Insurers need to innovate, and become partners and preventers Insurers must respond to emerging threats, and changing customer expectations, by embracing new technology and partnerships. Risk assessment capabilities can be significantly enhanced through deployment of machine learning, artificial intelligence and advanced analytics, and effective collaboration with InsurTech providers. Progress in these areas has been mixed: a majority (57%) have leveraged AI, machine learning and advanced analytics, but only 29% have implemented automated risk assessment, and just 20% real-time insight generation from IoT devices.
According to the report, technological progress also needs to be matched by a shift in attitudes. Where insurers have traditionally seen themselves as a payer, they need to evolve into the parallel roles of partner and preventer, working more closely with customers to mitigate risks and provide on-demand services.
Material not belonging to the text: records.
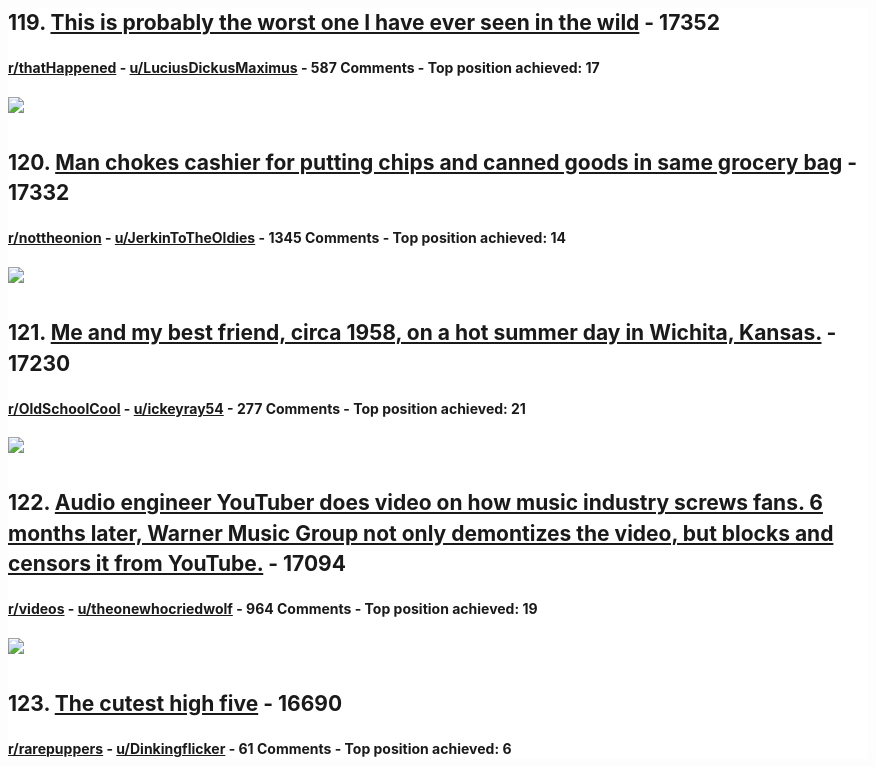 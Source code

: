 ## 119. [This is probably the worst one I have ever seen in the wild](http://reddit.com/r/thatHappened/comments/b8lo6x/this_is_probably_the_worst_one_i_have_ever_seen/) - 17352
#### [r/thatHappened](http://reddit.com/r/thatHappened) - [u/LuciusDickusMaximus](http://reddit.com/u/LuciusDickusMaximus) - 587 Comments - Top position achieved: 17

<a href="https://i.redd.it/mxskmmitqvp21.png"><img src="https://b.thumbs.redditmedia.com/D2OzdOPnv0Tqm8wP4HuQQ2u1OfFu67pEyviEZh7NvNU.jpg"></img></a>

## 120. [Man chokes cashier for putting chips and canned goods in same grocery bag](http://reddit.com/r/nottheonion/comments/b8ju41/man_chokes_cashier_for_putting_chips_and_canned/) - 17332
#### [r/nottheonion](http://reddit.com/r/nottheonion) - [u/JerkinToTheOldies](http://reddit.com/u/JerkinToTheOldies) - 1345 Comments - Top position achieved: 14

<a href="https://globalnews.ca/news/5121210/cashier-choke-chips-canned-goods-same-bag/"><img src="https://b.thumbs.redditmedia.com/_VLHNb6zL0QgGV8c7Wg9BdIKpYbK62b1uDa2ecpJYSo.jpg"></img></a>

## 121. [Me and my best friend, circa 1958, on a hot summer day in Wichita, Kansas.](http://reddit.com/r/OldSchoolCool/comments/b8hu0r/me_and_my_best_friend_circa_1958_on_a_hot_summer/) - 17230
#### [r/OldSchoolCool](http://reddit.com/r/OldSchoolCool) - [u/ickeyray54](http://reddit.com/u/ickeyray54) - 277 Comments - Top position achieved: 21

<a href="https://i.redd.it/xvenl8z73up21.jpg"><img src="https://b.thumbs.redditmedia.com/RHKT7qGWv81nqJkVhcBmNKpmT671tMkWvT8C3xFCx4c.jpg"></img></a>

## 122. [Audio engineer YouTuber does video on how music industry screws fans. 6 months later, Warner Music Group not only demontizes the video, but blocks and censors it from YouTube.](http://reddit.com/r/videos/comments/b8nmrj/audio_engineer_youtuber_does_video_on_how_music/) - 17094
#### [r/videos](http://reddit.com/r/videos) - [u/theonewhocriedwolf](http://reddit.com/u/theonewhocriedwolf) - 964 Comments - Top position achieved: 19

<a href="https://youtu.be/jCK-jm8Nwyc"><img src="https://b.thumbs.redditmedia.com/pJ_Sbq3B5iegnJ1PwC042otsY6xb4cC5PXhPGkPtIJY.jpg"></img></a>

## 123. [The cutest high five](http://reddit.com/r/rarepuppers/comments/b8qnnz/the_cutest_high_five/) - 16690
#### [r/rarepuppers](http://reddit.com/r/rarepuppers) - [u/Dinkingflicker](http://reddit.com/u/Dinkingflicker) - 61 Comments - Top position achieved: 6
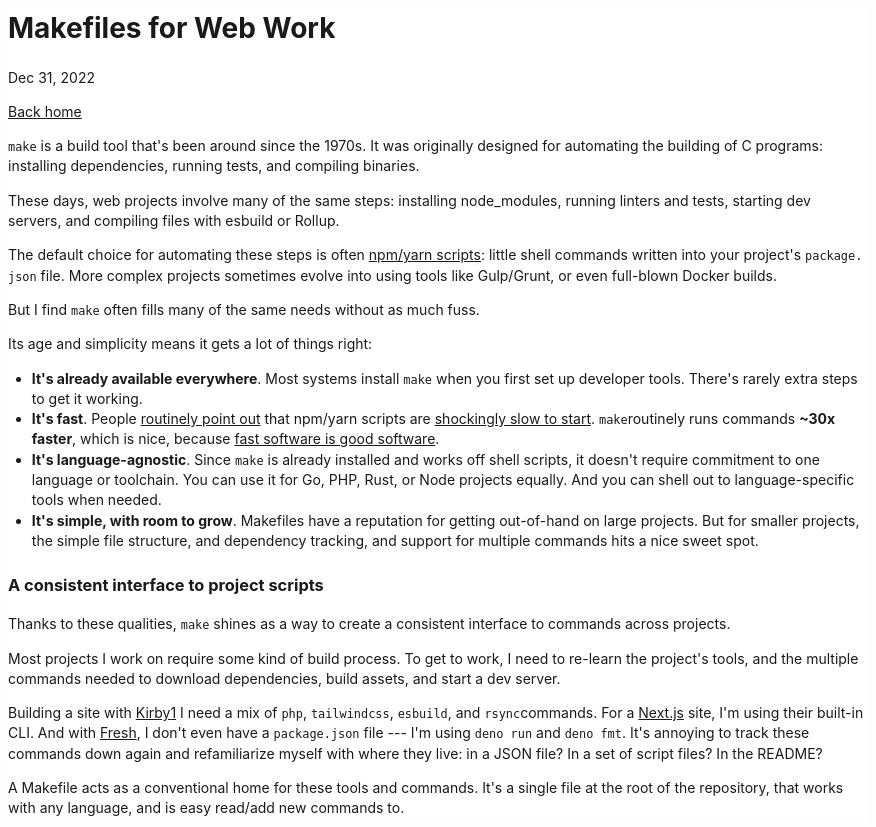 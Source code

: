 Makefiles for Web Work
======================

Dec 31, 2022

[Back home](https://rosszurowski.com/)

`make` is a build tool that's been around since the 1970s. It was originally designed for automating the building of C programs: installing dependencies, running tests, and compiling binaries.

These days, web projects involve many of the same steps: installing node_modules, running linters and tests, starting dev servers, and compiling files with esbuild or Rollup.

The default choice for automating these steps is often [npm/yarn scripts](https://docs.npmjs.com/cli/v6/using-npm/scripts): little shell commands written into your project's `package.json` file. More complex projects sometimes evolve into using tools like Gulp/Grunt, or even full-blown Docker builds.

But I find `make` often fills many of the same needs without as much fuss.

Its age and simplicity means it gets a lot of things right:

-   **It's already available everywhere**. Most systems install `make` when you first set up developer tools. There's rarely extra steps to get it working.
-   **It's fast**. People [routinely point out](https://twitter.com/jarredsumner/status/1557694790359085057?s=20&t=R7w-EaxCLuhMhVVaFg_M1g) that npm/yarn scripts are [shockingly slow to start](https://gist.github.com/rosszurowski/1b7971ab2eaf150c5039f3f7ef5e76a0). `make`routinely runs commands **~30x faster**, which is nice, because [fast software is good software](https://craigmod.com/essays/fast_software/).
-   **It's language-agnostic**. Since `make` is already installed and works off shell scripts, it doesn't require commitment to one language or toolchain. You can use it for Go, PHP, Rust, or Node projects equally. And you can shell out to language-specific tools when needed.
-   **It's simple, with room to grow**. Makefiles have a reputation for getting out-of-hand on large projects. But for smaller projects, the simple file structure, and dependency tracking, and support for multiple commands hits a nice sweet spot.

### [](https://rosszurowski.com/log/2022/makefiles#a-consistent-interface-to-project-scripts)A consistent interface to project scripts

Thanks to these qualities, `make` shines as a way to create a consistent interface to commands across projects.

Most projects I work on require some kind of build process. To get to work, I need to re-learn the project's tools, and the multiple commands needed to download dependencies, build assets, and start a dev server.

Building a site with [Kirby](https://getkirby.com/)[1](https://rosszurowski.com/log/2022/makefiles#user-content-fn-1) I need a mix of `php`, `tailwindcss`, `esbuild`, and `rsync`commands. For a [Next.js](https://nextjs.org/) site, I'm using their built-in CLI. And with [Fresh](https://fresh.deno.dev/), I don't even have a `package.json` file --- I'm using `deno run` and `deno fmt`. It's annoying to track these commands down again and refamiliarize myself with where they live: in a JSON file? In a set of script files? In the README?

A Makefile acts as a conventional home for these tools and commands. It's a single file at the root of the repository, that works with any language, and is easy read/add new commands to.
“Emerging risk trends and rising customer expectations are dramatically changing the landscape for insurance, and providers must be agile in how they respond,” said Anirban Bose, CEO of Financial Services at Capgemini and member of the Group Executive Board. “This research shows a coverage gap in areas of emerging risk, but also highlights an important opportunity for insurers. Those that can evolve their products through technology, collaborate with innovators, and think of themselves as partners and preventers to their customers, stand to benefit the most.”
“This research shows that the future for insurance will be partnership-centric,” said Vincent Bastid, Secretary General of Efma. “Insurance providers need to collaborate with partners who offer high levels of expertise in areas from AI to advanced analytics. Simultaneously, they must partner more closely with their customers to provide the more responsive, demand-driven service many are seeking.”